SG is saying Hud’s allowable is $250.00 less discount.
At that price SG makes more on their discount than I make installing the thing.
Anyone know of a place online to order them cheap?
I have been getting them from MFS, and after I add shipping, sales tax, and install cost I'm in the hole. Hud seems to be approving dehumidifiers on every property now. They don't seem to care that these will all be junk by spring from freezing as they don't want to turn on the heat.


----------



## REO2Rentals (Sep 18, 2012)

RichR said:


> Does anyone know how much HUD is paying for Dehumidifiers?
> SG is saying Hud’s allowable is $250.00 less discount.
> At that price SG makes more on their discount than I make installing the thing.
> Anyone know of a place online to order them cheap?
> I have been getting them from MFS, and after I add shipping, sales tax, and install cost I'm in the hole. Hud seems to be approving dehumidifiers on every property now. They don't seem to care that these will all be junk by spring from freezing as they don't want to turn on the heat.


A bit cheaper than MFS - http://www.ushardwaresupply.com/dehumidifier-energy-star-dehumidifier.aspx


----------



## Guest (Feb 8, 2012)

Try Home Depot also.I bought a couple 45 pints for only 79.00 a piece.


----------



## Cooper2001 (Sep 21, 2012)

You might want to recheck the price with SG, I work for them as well and on the REO pricing model dehumidifiers are $350 less discount


----------



## Guest (Feb 9, 2012)

Dehu for $350? $250? Good grief.


----------



## JFMURFY (Sep 16, 2012)

RichR said:


> Does anyone know how much HUD is paying for Dehumidifiers?
> SG is saying Hud’s allowable is $250.00 less discount.
> At that price SG makes more on their discount than I make installing the thing.
> Anyone know of a place online to order them cheap?
> I have been getting them from MFS, and after I add shipping, sales tax, and install cost I'm in the hole. Hud seems to be approving dehumidifiers on every property now. They don't seem to care that these will all be junk by spring from freezing as they don't want to turn on the heat.


I fought this fight 6 months ago when HUD rolled out their price for dehumdifiers. It work like this... Purchase one 45 pint $190 (home depot) tax included, deliver one and place one $50(does not include drain hose), profiit, O/H & discount 45% I came up with $350+/- 
I contacted the HUD Office an requested an explanation... I was informed to find a refurbished one...lol. I've never heard of a refurbished dehumidfier.

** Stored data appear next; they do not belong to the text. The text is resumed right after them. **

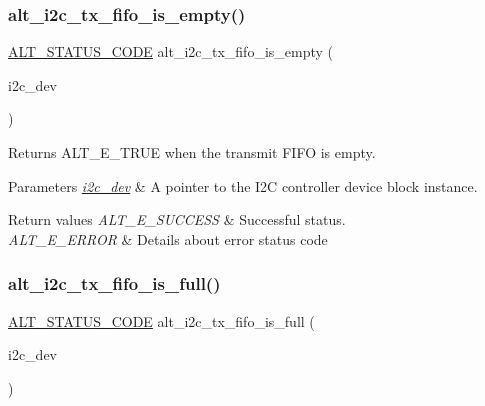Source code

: \subsubsection{\texorpdfstring{alt\_i2c\_tx\_fifo\_is\_empty()}{alt\_i2c\_tx\_fifo\_is\_empty()}}
{\footnotesize\ttfamily \mbox{\hyperlink{hwlib_8h_abdb0d369f069723ca55d6c94bcaaaa12}{A\+L\+T\+\_\+\+S\+T\+A\+T\+U\+S\+\_\+\+C\+O\+DE}} alt\+\_\+i2c\+\_\+tx\+\_\+fifo\+\_\+is\+\_\+empty (\begin{DoxyParamCaption}\item[{\mbox{\hyperlink{structALT__I2C__DEV__s}{A\+L\+T\+\_\+\+I2\+C\+\_\+\+D\+E\+V\+\_\+t}} $\ast$}]{i2c\+\_\+dev }\end{DoxyParamCaption})}

Returns A\+L\+T\+\_\+\+E\+\_\+\+T\+R\+UE when the transmit F\+I\+FO is empty.


\begin{DoxyParams}{Parameters}
{\em \mbox{\hyperlink{structi2c__dev}{i2c\+\_\+dev}}} & A pointer to the I2C controller device block instance.\\
\hline
\end{DoxyParams}

\begin{DoxyRetVals}{Return values}
{\em A\+L\+T\+\_\+\+E\+\_\+\+S\+U\+C\+C\+E\+SS} & Successful status. \\
\hline
{\em A\+L\+T\+\_\+\+E\+\_\+\+E\+R\+R\+OR} & Details about error status code \\
\hline
\end{DoxyRetVals}
\mbox{\label{group__ALT__I2C__TX__FIFO_ga741f705473ce5cb1c2859f91c1dc3f6b}} 
\subsubsection{\texorpdfstring{alt\_i2c\_tx\_fifo\_is\_full()}{alt\_i2c\_tx\_fifo\_is\_full()}}
{\footnotesize\ttfamily \mbox{\hyperlink{hwlib_8h_abdb0d369f069723ca55d6c94bcaaaa12}{A\+L\+T\+\_\+\+S\+T\+A\+T\+U\+S\+\_\+\+C\+O\+DE}} alt\+\_\+i2c\+\_\+tx\+\_\+fifo\+\_\+is\+\_\+full (\begin{DoxyParamCaption}\item[{\mbox{\hyperlink{structALT__I2C__DEV__s}{A\+L\+T\+\_\+\+I2\+C\+\_\+\+D\+E\+V\+\_\+t}} $\ast$}]{i2c\+\_\+dev }\end{DoxyParamCaption})}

See them as a loser... I did some research on them. According to http://www.allergyconsumerreview.com/dehumidifer-review.html

I got to asking what do you want the dehumdifier to do. Most clerks can't answer that. I learned that specific sizes are required in different sized rooms... etc.

So know for $250 they get 3-4 moisture absorbtion bags hung in a closet...


----------



## GTX63 (Apr 12, 2012)

JFMURFY said:


> for $250 they get 3-4 moisture absorbtion bags hung in a closet...


LOL, I like that.

You can find them online for $125- $150. We buy in bulk to avoid shipping.


----------



## Guest (Mar 23, 2012)

*Dehumidifiers*

Us hardware supply- has raised the price from $100 to $160. Homedepot had one for $179 but thats no longer around. I have noticed how some contractors are getting cheap ones.. they are taking them from the houses.. and then you bid to put another one in and make no money for a second time. very frustrating


----------



## SwiftRes (Apr 12, 2012)

Cheapest I find is $138 at Menards. We don't put a hose on them anymore either. Somewhat defeats the purpose of a dehumidifier as it'll shut off when it fills up but can't afford to do that at $250. 

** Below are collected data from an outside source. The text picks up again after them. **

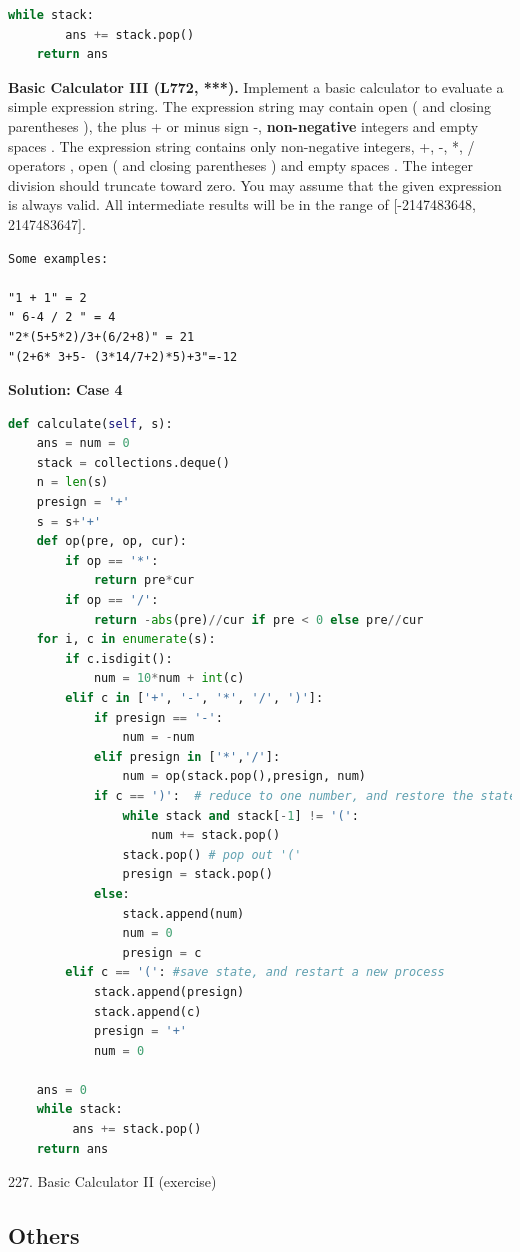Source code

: \documentclass[../main.tex]{subfiles}
\begin{document}
\begin{examples}[resume]
\begin{lstlisting}[language=Python]
    while stack:
        ans += stack.pop()
    return ans
\end{lstlisting}
\item \textbf{Basic Calculator III (L772, ***).} Implement a basic calculator to evaluate a simple expression string. The expression string may contain open ( and closing parentheses ), the plus + or minus sign -, \textbf{non-negative} integers and empty spaces . The expression string contains only non-negative integers, +, -, *, / operators , open ( and closing parentheses ) and empty spaces . The integer division should truncate toward zero. You may assume that the given expression is always valid. All intermediate results will be in the range of [-2147483648, 2147483647].
\begin{lstlisting}[numbers=none]
Some examples:

"1 + 1" = 2
" 6-4 / 2 " = 4
"2*(5+5*2)/3+(6/2+8)" = 21
"(2+6* 3+5- (3*14/7+2)*5)+3"=-12
\end{lstlisting}
\textbf{Solution: Case 4}
\begin{lstlisting}[language=Python]
def calculate(self, s):
    ans = num = 0
    stack = collections.deque()
    n = len(s)
    presign = '+'
    s = s+'+'
    def op(pre, op, cur):
        if op == '*':
            return pre*cur
        if op == '/':
            return -abs(pre)//cur if pre < 0 else pre//cur
    for i, c in enumerate(s):
        if c.isdigit():
            num = 10*num + int(c)
        elif c in ['+', '-', '*', '/', ')']:
            if presign == '-':
                num = -num
            elif presign in ['*','/']:
                num = op(stack.pop(),presign, num)  
            if c == ')':  # reduce to one number, and restore the state
                while stack and stack[-1] != '(':
                    num += stack.pop()
                stack.pop() # pop out '('
                presign = stack.pop()
            else:
                stack.append(num)
                num = 0
                presign = c             
        elif c == '(': #save state, and restart a new process            
            stack.append(presign)
            stack.append(c)
            presign = '+'
            num = 0

    ans = 0
    while stack:
         ans += stack.pop()
    return ans
\end{lstlisting}
\item 227. Basic Calculator II (exercise)
\end{examples}
\subsection{Others}
\end{document}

As someone mentioned above, I did get $350 still on the REO pricing model for one cradle to grave property I did for SG.


----------



## RichR (Sep 22, 2012)

I have also stopped putting the drain hoses on. I now state in my bid that it is not self draining dehumidifier and that constant monitoring is required. I then place a seperate bid for $50.00 to "Convert Dehumidifier to Self Draining" which includes drain hose and a medium duty extension code if needed to make unit drain into floor drain or sump pump. Have yet to get one of these approved yet.


----------



## SwiftRes (Apr 12, 2012)

This is an instance where greed had taken place of logic. 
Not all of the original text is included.